There's nothing like the smell of baking bread to stir memories of warmth and comfort.
Well, forget that. As it turns out, that pleasant scent threatens the environment - the chemical that wafts the delectable essence across neighborhoods near large bakeries may help create smog.Bread factories around the country may soon be called upon to limit their odorous emissions as states work to meet federal clean air requirements.
That means no more bread smell. No more warm, comforting factory aroma that harks back to Grandma's kitchen.
"You drive down the highway and you hope the smell will be there," said Phyllis Davidson, a customer at the second-day bake shop outside the Wonder Bread factory in Natick, which may have to install equipment that would do away with the aroma.
"It's like waking up to the smell of coffee brewing or bacon cooking. It's homey," Davidson said.
When bread reaches 174 degrees Fahrenheit - when it's baked to perfection - it emits ethanol as a gas.
Massachusetts is one of 33 states that either have or are drafting ethanol emissions regulations for large bakery ovens.
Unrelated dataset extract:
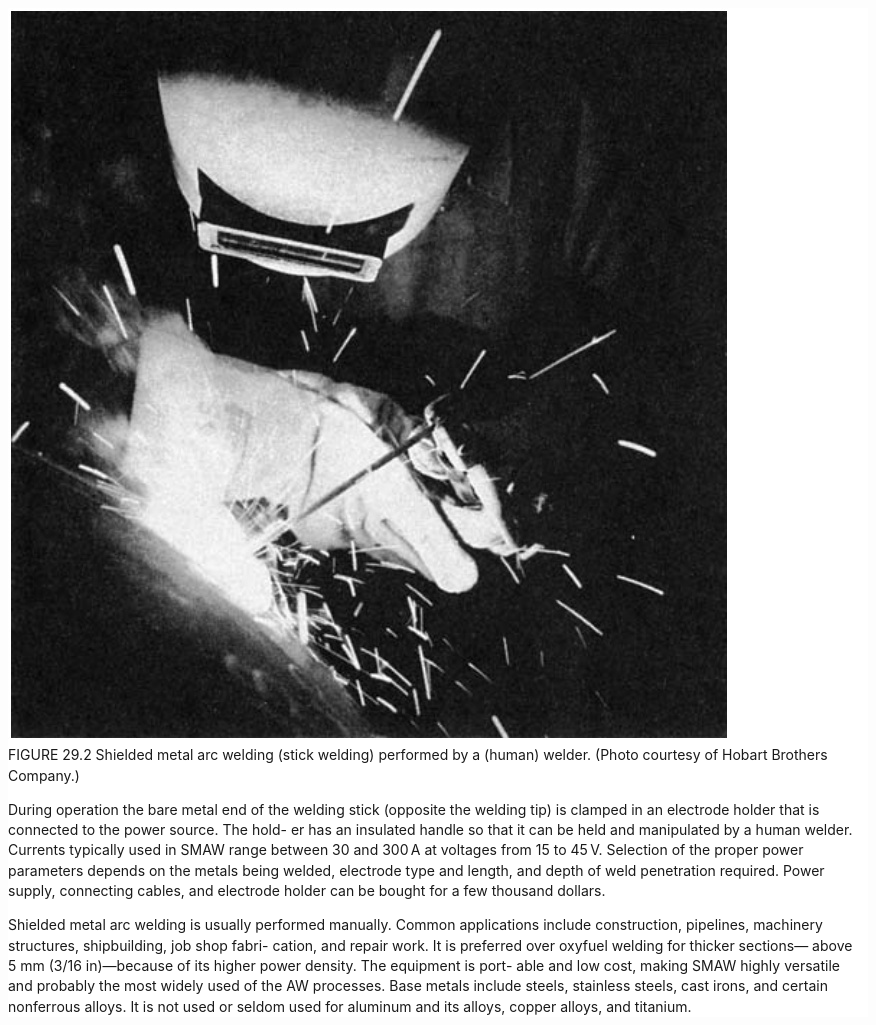 ![](images/1f53fa39433f4c0fae7a636617cbd1fd02f35f3f8edc69da49627441ae3fffb9.jpg)  
FIGURE 29.2  Shielded  metal arc welding (stick  welding) performed by  a (human) welder.  (Photo courtesy of  Hobart Brothers  Company.)  

During operation the bare metal end of the welding stick (opposite the welding  tip) is clamped in an electrode holder that is connected to the power source. The hold- er has an insulated handle so that it can be held and manipulated by a human welder.  Currents typically used in SMAW range between 30 and $300\,\mathrm{A}$  at voltages from 15 to  $45\,\mathrm{V}.$  Selection of the proper power parameters depends on the metals being welded,  electrode type and length, and depth of weld penetration required. Power supply,  connecting cables, and electrode holder can be bought for a few thousand dollars.  

Shielded metal arc welding is usually performed manually. Common applications  include construction, pipelines, machinery structures, shipbuilding, job shop fabri- cation, and repair work. It is preferred over oxyfuel welding for thicker sections— above $5~\mathrm{mm}$  (3/16 in)—because of its higher power density. The equipment is port- able and low cost, making SMAW highly versatile and probably the most widely  used of the AW processes. Base metals include steels, stainless steels, cast irons, and  certain nonferrous alloys. It is not used or seldom used for aluminum and its alloys,  copper alloys, and titanium.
Ethanol is a volatile organic compound that contributes to ozone buildup close to the ground. The 1990 Clean Air Act gives states until November to submit plans for reducing ground-level ozone.
By itself, ethanol is harmless alcohol, said Anne Giesecke of the American Bakers Association: "It's the same as what people would exhale in a bar on Saturday night."
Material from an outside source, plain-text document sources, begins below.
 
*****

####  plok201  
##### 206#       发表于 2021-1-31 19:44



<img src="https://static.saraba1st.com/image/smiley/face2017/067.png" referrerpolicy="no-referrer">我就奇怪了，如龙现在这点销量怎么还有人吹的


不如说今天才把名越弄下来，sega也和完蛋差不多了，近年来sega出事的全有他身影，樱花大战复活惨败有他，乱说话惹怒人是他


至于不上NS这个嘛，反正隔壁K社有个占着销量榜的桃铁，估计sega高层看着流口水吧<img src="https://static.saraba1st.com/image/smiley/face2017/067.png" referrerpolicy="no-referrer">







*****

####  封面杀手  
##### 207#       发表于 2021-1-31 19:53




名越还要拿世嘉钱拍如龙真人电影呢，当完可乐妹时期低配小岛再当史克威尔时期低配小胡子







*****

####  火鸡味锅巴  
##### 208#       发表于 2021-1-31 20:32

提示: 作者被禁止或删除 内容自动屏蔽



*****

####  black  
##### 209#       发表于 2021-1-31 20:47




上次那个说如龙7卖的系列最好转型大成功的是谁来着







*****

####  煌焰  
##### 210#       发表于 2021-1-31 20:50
But when ethanol hits sunlight, it breaks down into its basic components, including oxygen, and forms ozone.
High in the atmosphere, the thinning ozone layer allows dangerous ultraviolet radiation to seep through to Earth. Close to the ground, too much ozone means smog.Comment on this story
Environmental Protection Agency officials emphasize that ethanol regulations don't apply to small neighborhood bakeries, only to large bakeries with the potential to release more than 50 tons of ethanol annually.
But tell that to the auto mechanics at Sears in Natick - connoisseurs of the odors that waft into the garage from the Wonder Bread factory across the street.
Some are gourmets: After 30 years, Tony Freitas still raves about the way that cinnamon smell warms the spirit on bitter winter mornings.
Others are gourmands: "See all of us who look like this?" said mechanic C.J. Deberadinas, grabbing and shaking his spare tire of flab. "We all like the bread smell."